7) TTP: What types of assignments are you most attracted to?

My "assignments" are self-determined so far. I love the unknown and unexpected which travel presents in large doses. I am attracted to the unique, bizarre, mysterious and untouched. If I had my way, I would be given an assignment where I could visit a country and simple shoot it as I see it and have that work published as is!

8) TTP: How would you describe your photographic style?

For many years I only used a 50mm lens, a totally manual camera (Nikon FM2) and B&W film. I believed that helped me a great deal with full frame composition, lighting, and texture -- not relying on the seduction of color to carry me through. When I made the transition to color slide film, my B&W experience and techniques came into play automatically. I almost shoot color like I was shooting black and white film.

Some people have compared my work to Steve McCurry's! I aim for the perfect full frame composition and I do love vibrant colors. When shooting people I want to get close and personal with them and draw out the love, humor, and connectedness between us. That is what I enjoy most -- the connection with another person from a totally different country, background, race or religion. When I take that picture, I feel as though I am meeting them in a place where in that moment, disparity disappears, and is only recognized through the camera lens.
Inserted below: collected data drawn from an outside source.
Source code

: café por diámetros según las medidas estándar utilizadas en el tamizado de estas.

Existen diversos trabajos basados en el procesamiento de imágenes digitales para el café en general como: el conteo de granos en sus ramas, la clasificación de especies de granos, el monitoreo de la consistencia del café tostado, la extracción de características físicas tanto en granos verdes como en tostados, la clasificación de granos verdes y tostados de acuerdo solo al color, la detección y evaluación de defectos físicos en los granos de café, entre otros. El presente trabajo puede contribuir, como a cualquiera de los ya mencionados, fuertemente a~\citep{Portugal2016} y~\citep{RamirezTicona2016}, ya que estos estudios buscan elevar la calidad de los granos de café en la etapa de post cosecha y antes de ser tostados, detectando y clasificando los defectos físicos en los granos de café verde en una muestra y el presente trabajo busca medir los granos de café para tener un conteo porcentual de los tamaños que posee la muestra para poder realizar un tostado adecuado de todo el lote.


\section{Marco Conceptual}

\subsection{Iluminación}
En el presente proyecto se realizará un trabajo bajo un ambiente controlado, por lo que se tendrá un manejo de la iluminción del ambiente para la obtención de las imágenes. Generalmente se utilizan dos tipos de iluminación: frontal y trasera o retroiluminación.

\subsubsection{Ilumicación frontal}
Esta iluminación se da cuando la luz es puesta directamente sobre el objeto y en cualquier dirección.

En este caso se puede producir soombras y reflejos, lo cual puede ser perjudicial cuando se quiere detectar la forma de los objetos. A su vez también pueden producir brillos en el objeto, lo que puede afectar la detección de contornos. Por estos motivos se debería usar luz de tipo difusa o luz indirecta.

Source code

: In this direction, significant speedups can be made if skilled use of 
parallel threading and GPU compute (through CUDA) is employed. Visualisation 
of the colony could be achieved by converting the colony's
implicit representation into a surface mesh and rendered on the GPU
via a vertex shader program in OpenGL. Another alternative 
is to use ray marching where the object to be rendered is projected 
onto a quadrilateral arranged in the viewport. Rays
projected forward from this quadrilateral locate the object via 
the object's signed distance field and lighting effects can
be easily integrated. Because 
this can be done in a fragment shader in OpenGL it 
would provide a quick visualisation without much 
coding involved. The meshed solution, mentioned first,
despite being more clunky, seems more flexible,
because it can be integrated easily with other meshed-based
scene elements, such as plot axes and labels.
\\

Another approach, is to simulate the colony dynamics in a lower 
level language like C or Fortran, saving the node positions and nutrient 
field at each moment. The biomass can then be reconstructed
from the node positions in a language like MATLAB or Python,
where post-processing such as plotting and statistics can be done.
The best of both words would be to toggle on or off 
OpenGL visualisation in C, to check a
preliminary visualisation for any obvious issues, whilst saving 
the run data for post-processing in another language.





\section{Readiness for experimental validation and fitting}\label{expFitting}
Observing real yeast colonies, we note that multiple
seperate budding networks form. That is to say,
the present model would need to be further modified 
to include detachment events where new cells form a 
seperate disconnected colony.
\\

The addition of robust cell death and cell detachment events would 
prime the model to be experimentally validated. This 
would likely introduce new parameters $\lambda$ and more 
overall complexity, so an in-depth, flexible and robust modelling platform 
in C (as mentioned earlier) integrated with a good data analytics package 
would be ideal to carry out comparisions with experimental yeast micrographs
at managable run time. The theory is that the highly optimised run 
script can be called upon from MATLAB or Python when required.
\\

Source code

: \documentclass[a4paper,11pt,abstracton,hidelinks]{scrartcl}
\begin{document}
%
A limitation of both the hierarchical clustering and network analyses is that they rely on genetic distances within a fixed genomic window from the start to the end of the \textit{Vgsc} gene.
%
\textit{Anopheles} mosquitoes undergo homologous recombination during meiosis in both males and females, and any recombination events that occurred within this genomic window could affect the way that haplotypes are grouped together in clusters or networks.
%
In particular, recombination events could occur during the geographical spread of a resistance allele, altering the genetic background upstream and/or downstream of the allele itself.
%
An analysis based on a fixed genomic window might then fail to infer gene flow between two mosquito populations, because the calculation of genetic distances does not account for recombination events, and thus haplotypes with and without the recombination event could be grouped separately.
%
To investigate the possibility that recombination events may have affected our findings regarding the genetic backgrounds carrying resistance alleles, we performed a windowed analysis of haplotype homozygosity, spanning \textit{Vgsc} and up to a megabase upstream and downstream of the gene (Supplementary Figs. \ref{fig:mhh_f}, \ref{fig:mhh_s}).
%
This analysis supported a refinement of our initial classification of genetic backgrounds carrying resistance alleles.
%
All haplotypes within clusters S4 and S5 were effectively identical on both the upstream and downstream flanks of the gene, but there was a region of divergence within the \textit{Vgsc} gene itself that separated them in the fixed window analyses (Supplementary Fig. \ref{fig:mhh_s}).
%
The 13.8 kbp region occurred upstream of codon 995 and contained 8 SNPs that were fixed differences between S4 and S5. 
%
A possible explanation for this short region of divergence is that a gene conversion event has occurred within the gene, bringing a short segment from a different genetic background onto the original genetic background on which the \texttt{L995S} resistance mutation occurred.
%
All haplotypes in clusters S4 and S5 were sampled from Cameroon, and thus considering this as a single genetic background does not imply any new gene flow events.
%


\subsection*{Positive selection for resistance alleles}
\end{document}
I must admit I held out as long as I could in buying the digital camera. It does have it's learning curve and advantages. I do love film and will continue to shoot with it for some situations such as double exposures.

9) TTP: Who or what would you love to shoot that you haven't already?

I would have to say I have not photographed the hardcore stuff yet -- war, famine, death. When I began photography, I had really wanted to be a war photographer, and bring to light the terrible things that occur in the world using my camera. But time passed and that did not happen. I deeply admire the work of James Nachtwey -- he is a hero of mine. But the way it worked out, I ended up shooting the opposite. There are so many places I have not yet been and I hope to travel to them all someday: Mongolia, China, Japan, South America. Another one of my dreams is to work with and photograph the great apes in Africa and Indonesia.

10) TTP: Describe the photo gear, as well as (if digital) your computer hardware and software you use.

My equipment is pretty basic. When I shoot film I use Fuji Velvia slide film 50 or 100 ASA, known to be saturated, and fine grained. I still have my 2 old Nikon FM2's cameras, and the lenses: 105, 28, 50 and 200. I also use Photoshop CS3 and the Nikon Coolscan 5 slide scanner. I just sold my Canon XTI Rebel which was an awesome camera and recently purchased a Nikon D80 with a 18mm - 135mm lens.